Task description. After finding the line with "nicht noch einen" in the data below, set down exactly each line through the one with "die rachsüchtigen Amerikaner, sondern", inclusive, and stop there.

--- Source information ---

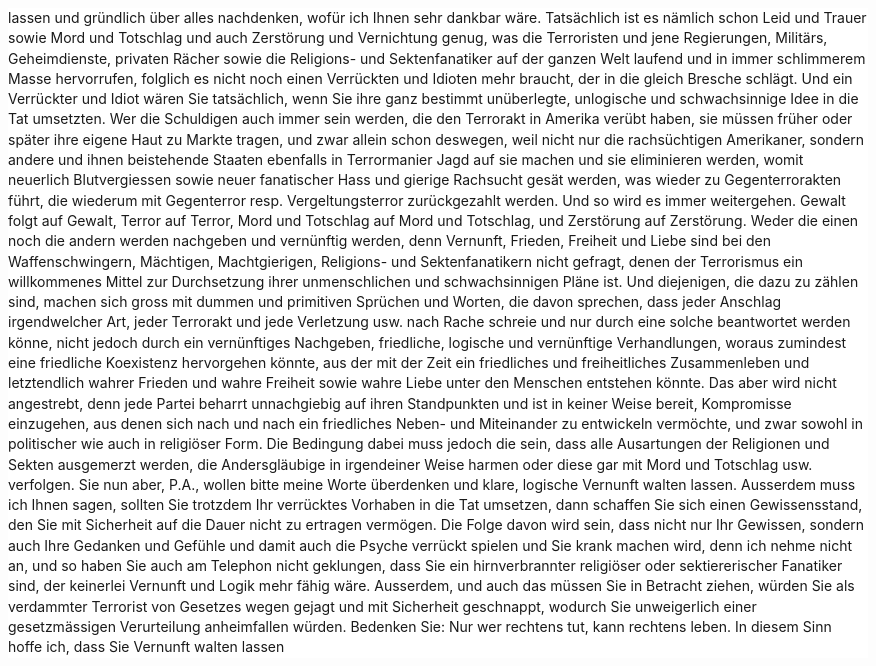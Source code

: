 lassen und gründlich über alles nachdenken, wofür ich Ihnen sehr dankbar wäre. Tatsächlich ist es nämlich
schon Leid und Trauer sowie Mord und Totschlag und auch Zerstörung und Vernichtung genug, was die
Terroristen und jene Regierungen, Militärs, Geheimdienste, privaten Rächer sowie die Religions- und
Sektenfanatiker auf der ganzen Welt laufend und in immer schlimmerem Masse hervorrufen, folglich es
nicht noch einen Verrückten und Idioten mehr braucht, der in die gleich Bresche schlägt. Und ein Verrückter und Idiot wären Sie tatsächlich, wenn Sie ihre ganz bestimmt unüberlegte, unlogische und schwachsinnige Idee in die Tat umsetzten.
Wer die Schuldigen auch immer sein werden, die den Terrorakt in Amerika verübt haben, sie müssen
früher oder später ihre eigene Haut zu Markte tragen, und zwar allein schon deswegen, weil nicht nur
die rachsüchtigen Amerikaner, sondern andere und ihnen beistehende Staaten ebenfalls in Terrormanier
Jagd auf sie machen und sie eliminieren werden, womit neuerlich Blutvergiessen sowie neuer fanatischer
Hass und gierige Rachsucht gesät werden, was wieder zu Gegenterrorakten führt, die wiederum mit
Gegenterror resp. Vergeltungsterror zurückgezahlt werden. Und so wird es immer weitergehen. Gewalt
folgt auf Gewalt, Terror auf Terror, Mord und Totschlag auf Mord und Totschlag, und Zerstörung auf Zerstörung. Weder die einen noch die andern werden nachgeben und vernünftig werden, denn Vernunft,
Frieden, Freiheit und Liebe sind bei den Waffenschwingern, Mächtigen, Machtgierigen, Religions- und
Sektenfanatikern nicht gefragt, denen der Terrorismus ein willkommenes Mittel zur Durchsetzung ihrer unmenschlichen und schwachsinnigen Pläne ist. Und diejenigen, die dazu zu zählen sind, machen sich gross
mit dummen und primitiven Sprüchen und Worten, die davon sprechen, dass jeder Anschlag irgendwelcher Art, jeder Terrorakt und jede Verletzung usw. nach Rache schreie und nur durch eine solche beantwortet werden könne, nicht jedoch durch ein vernünftiges Nachgeben, friedliche, logische und
vernünftige Verhandlungen, woraus zumindest eine friedliche Koexistenz hervorgehen könnte, aus der mit
der Zeit ein friedliches und freiheitliches Zusammenleben und letztendlich wahrer Frieden und wahre Freiheit sowie wahre Liebe unter den Menschen entstehen könnte. Das aber wird nicht angestrebt, denn jede
Partei beharrt unnachgiebig auf ihren Standpunkten und ist in keiner Weise bereit, Kompromisse einzugehen, aus denen sich nach und nach ein friedliches Neben- und Miteinander zu entwickeln vermöchte,
und zwar sowohl in politischer wie auch in religiöser Form. Die Bedingung dabei muss jedoch die sein,
dass alle Ausartungen der Religionen und Sekten ausgemerzt werden, die Andersgläubige in irgendeiner
Weise harmen oder diese gar mit Mord und Totschlag usw. verfolgen.
Sie nun aber, P.A., wollen bitte meine Worte überdenken und klare, logische Vernunft walten lassen.
Ausserdem muss ich Ihnen sagen, sollten Sie trotzdem Ihr verrücktes Vorhaben in die Tat umsetzen, dann
schaffen Sie sich einen Gewissensstand, den Sie mit Sicherheit auf die Dauer nicht zu ertragen vermögen.
Die Folge davon wird sein, dass nicht nur Ihr Gewissen, sondern auch Ihre Gedanken und Gefühle und
damit auch die Psyche verrückt spielen und Sie krank machen wird, denn ich nehme nicht an, und so
haben Sie auch am Telephon nicht geklungen, dass Sie ein hirnverbrannter religiöser oder sektiererischer
Fanatiker sind, der keinerlei Vernunft und Logik mehr fähig wäre. Ausserdem, und auch das müssen Sie
in Betracht ziehen, würden Sie als verdammter Terrorist von Gesetzes wegen gejagt und mit Sicherheit geschnappt, wodurch Sie unweigerlich einer gesetzmässigen Verurteilung anheimfallen würden. Bedenken
Sie: Nur wer rechtens tut, kann rechtens leben. In diesem Sinn hoffe ich, dass Sie Vernunft walten lassen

---

Written solution.
nicht noch einen Verrückten und Idioten mehr braucht, der in die gleich Bresche schlägt. Und ein Verrückter und Idiot wären Sie tatsächlich, wenn Sie ihre ganz bestimmt unüberlegte, unlogische und schwachsinnige Idee in die Tat umsetzten.
Wer die Schuldigen auch immer sein werden, die den Terrorakt in Amerika verübt haben, sie müssen
früher oder später ihre eigene Haut zu Markte tragen, und zwar allein schon deswegen, weil nicht nur
die rachsüchtigen Amerikaner, sondern andere und ihnen beistehende Staaten ebenfalls in Terrormanier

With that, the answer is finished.